A Surprise Realization

A few weeks ago my daughter’s soccer coach asked the team if they’d want to scrimmage against a harder team. They had been winning most of their games by a landslide and this was meant to challenge them and see where they might grow. The parents were all in and the girls went with it.

As I watched them play, I couldn’t contain my excitement and I had no idea why. As a parent viewing another scrimmage on a weeknight when we could have been home relaxing; I noticed there was a different energy in this game.

The girls knew the game would be difficult and a loss likely, yet, they showed up and did their thing to the best of their ability. We supported them and cheered them on and it was amazing to witness. Of course, in a low stakes and organized kids soccer match it’s easier to enjoy this process.

Avoiding Challenge + Meaning Making
As an adult and a highly sensitive person, I got comfortable avoiding challenges. Oftentimes giving up when I saw that it included some pain and disappointment. Holding on years after with the memory of a loss made it hard to move forward.

The joy of the challenge gets lost when EVERYTHING in life begins to feel like too much and stepping away to take breaks or avoiding challenges takes over.

Though, watching that game, I realized something about myself that I not only forgot but began to fear — I LOVE A CHALLENGE.

It was never about competition or winning, but about growing in a way that you don’t actually need. Rather, it’s about wanting it. Why?… Because there is part of you that wants to expand, wants to grow and learn, wants to feel alive and feels satiated by the experience.
No one wants to feel like they are drowning in their challenges, yet with a negative mindset, unprocessed pain, and misunderstanding why it’s happening, it feels that way.

Remembering that it’s not about the outcome of a challenge, but the process, what we gained, how we surprised ourselves, and what we took from it is the ultimate lesson.

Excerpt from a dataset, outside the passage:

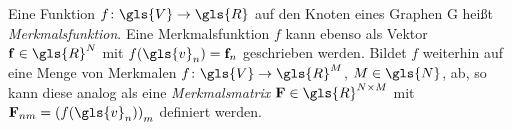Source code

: Eine Funktion $f \colon \gls{V} \to \gls{R}$ auf den Knoten eines Graphen \gls{G} heißt \emph{Merkmalsfunktion}.
Eine Merkmalsfunktion $f$ kann ebenso als Vektor $\ve{f} \in \gls{R}^N$ mit $f\left(\gls{v}_n\right) = \ve{f}_n$ geschrieben werden.
Bildet $f$ weiterhin auf eine Menge von Merkmalen $f \colon \gls{V} \to \gls{R}^M$, $M \in \gls{N}$, ab, so kann diese analog als eine \emph{Merkmalsmatrix} $\ma{F} \in \gls{R}^{N \times M}$ mit $\ma{F}_{nm} = {\left(f\left(\gls{v}_n\right)\right)}_m$ definiert werden.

Gaining From the Hard Stuff
For me, learning and challenges have often been tied to emotional maturity. As a sensitive person, I feel a lot and have let those emotions dictate much of my precious life. Learning to live my best life has been about setting boundaries with myself and processing emotions rather than being controlled by them.

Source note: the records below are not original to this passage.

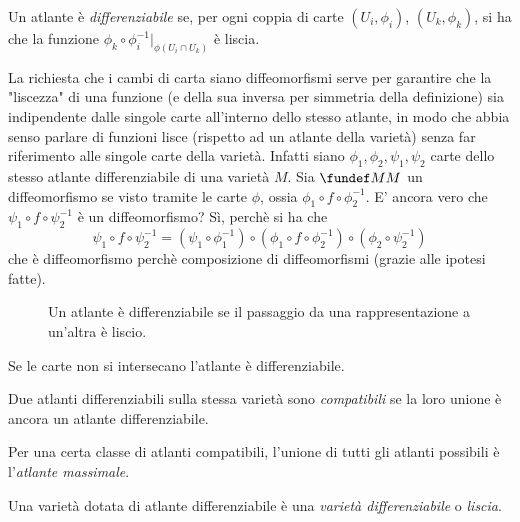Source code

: \begin{defn}
	Un atlante è \emph{differenziabile} se,
	per ogni coppia di carte $(U_i,\phi_i)$, $(U_k,\phi_k)$, si ha che la funzione
	$\phi_k\circ\phi_i^{-1}|_{\phi(U_i\cap U_k)}$ è liscia.\footnotemark
\begin{oss}
	La richiesta che i cambi di carta siano diffeomorfismi serve per garantire che la "liscezza" di una funzione (e della sua inversa per simmetria della definizione) sia indipendente dalle singole carte all'interno dello stesso atlante, in modo che abbia senso parlare di funzioni lisce (rispetto ad un atlante della varietà) senza far riferimento alle singole carte della varietà.
	Infatti siano $\phi_1, \phi_2, \psi_1, \psi_2$ carte dello stesso atlante differenziabile di una varietà $M$. Sia $\fundef MM$ un diffeomorfismo se visto tramite le carte $\phi$, ossia $\phi_1\circ f\circ \phi_2^{-1}$. E' ancora vero che $\psi_1 \circ f \circ \psi_2^{-1}$ è un diffeomorfismo? Sì, perchè si ha che 
\begin{equation*}
	\psi_1 \circ f \circ \psi_2^{-1} = (\psi_1 \circ \phi_1^{-1})\circ (\phi_1\circ f\circ \phi_2^{-1})\circ (\phi_2 \circ \psi_2^{-1})
\end{equation*} 
	che è diffeomorfismo perchè composizione di diffeomorfismi (grazie alle ipotesi fatte).
\end{oss}
	\begin{figure}
    \centering
    
    \caption{Un atlante è differenziabile se il passaggio da una rappresentazione a un'altra è liscio.}
	\end{figure}
\end{defn}

\begin{oss}
	Se le carte non si intersecano l'atlante è differenziabile.
\end{oss}

\begin{defn}
	Due atlanti differenziabili sulla stessa varietà sono \emph{compatibili}
	se la loro unione è ancora un atlante differenziabile.
\end{defn}

\begin{defn}
	Per una certa classe di atlanti compatibili,
	l'unione di tutti gli atlanti possibili è l'\emph{atlante massimale}.
\end{defn}

\begin{defn}
	Una varietà dotata di atlante differenziabile è una \emph{varietà differenziabile} o \emph{liscia}.
\end{defn}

I have and continue to challenge myself by seeing things from a different perspective, facing fears of vulnerability, showing up as my true self, having honest conversations (that I’d prefer not to have), and reflecting on what it means to me to have a successful creative life.

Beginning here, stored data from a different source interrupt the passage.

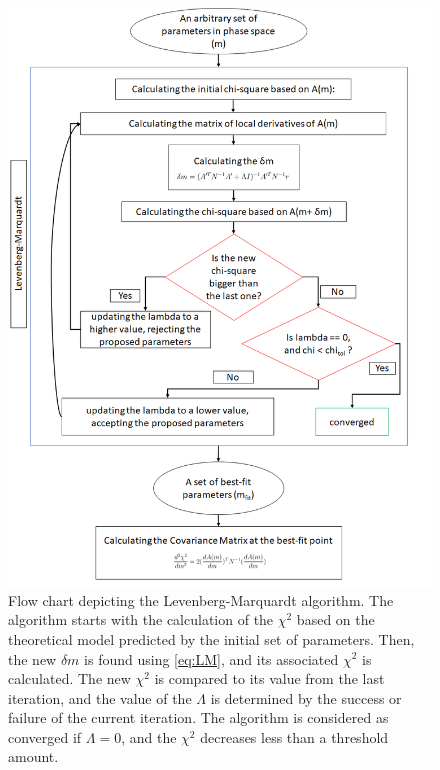 \documentclass[12pt, TexShade, letterpaper]{report}
\begin{document}
\begin{figure}[h!]
\centering
\includegraphics[scale =0.7]{LM_flow.png}
\caption[Flow chart of \gls{lm}]{Flow chart depicting the Levenberg-Marquardt algorithm. The algorithm starts with the calculation of the $\chi^2$ based on the theoretical model predicted by the initial set of parameters. Then, the new $\delta m$ is found using \ref{eq:LM}, and its associated $\chi^2$ is calculated. The new $\chi^2$ is compared to its value from the last iteration, and the value of the $\Lambda$ is determined by the success or failure of the current iteration. The algorithm is considered as converged if $\Lambda = 0$, and the $\chi^2$ decreases less than a threshold amount.}
\label{fig:LM_flow}
\end{figure}
\end{document}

Watching that game and feeling the excitement was like a huge green flag to keep actively choosing challenges (meaning facing unknowns). Creatively, physically, emotionally, and showing up because I WANT it and love it for myself.

For me this looks like improving my writing skills, consistently journaling, taking exercise classes, and viewing challenges that I didn’t “directly” choose as a gift rather than a curse.

I continue to grow and that leaves me feeling satisfied. The satisfaction isn’t because I “win” or because my vision of life is perfect, but because I feel that I am becoming more of my true self.
Like the girls at the soccer match, they didn’t win and perhaps that hurt, but I saw something more important, they are capable of more, had fun trying, and know that loss and disappointment don’t define them – this is what matters.